Assigned task:
Copy out each line of the data below in which the string "default" appears.

Document images with source code:
- - - - - - -
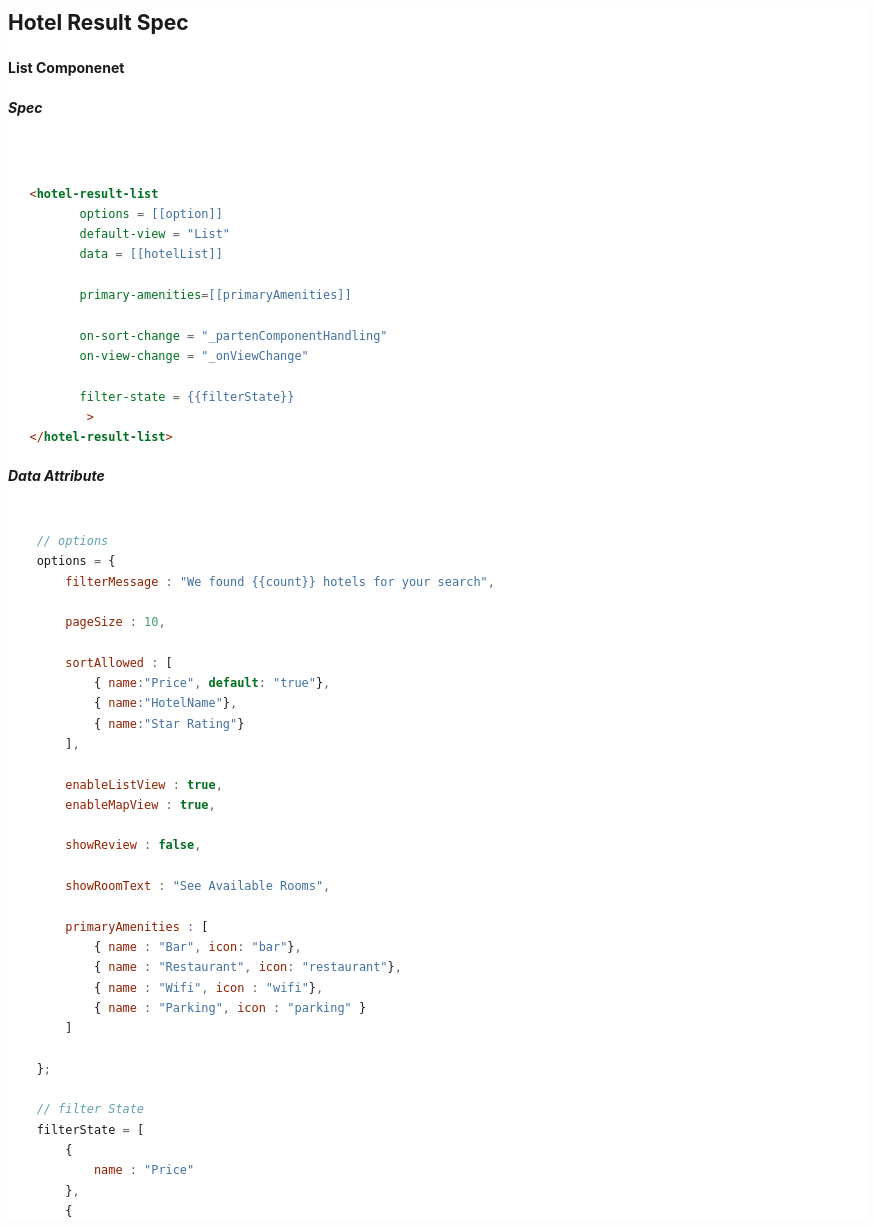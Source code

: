 
## Hotel Result Spec


#### List Componenet

##### Spec

```html

   
   <hotel-result-list
          options = [[option]]
          default-view = "List"
          data = [[hotelList]]
          
          primary-amenities=[[primaryAmenities]]

          on-sort-change = "_partenComponentHandling"
          on-view-change = "_onViewChange"
           
          filter-state = {{filterState}}
           >   
   </hotel-result-list>

```


##### Data Attribute

```javascript

    // options
    options = {
        filterMessage : "We found {{count}} hotels for your search",

        pageSize : 10,

        sortAllowed : [ 
            { name:"Price", default: "true"},
            { name:"HotelName"},
            { name:"Star Rating"}
        ],

        enableListView : true,
        enableMapView : true,

        showReview : false,

        showRoomText : "See Available Rooms",

        primaryAmenities : [
            { name : "Bar", icon: "bar"},
            { name : "Restaurant", icon: "restaurant"},
            { name : "Wifi", icon : "wifi"},
            { name : "Parking", icon : "parking" }
        ]

    };

    // filter State
    filterState = [
        {
            name : "Price"
        },
        {
```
- - - - - - -
Reply to the task:
          default-view = "List"
            { name:"Price", default: "true"},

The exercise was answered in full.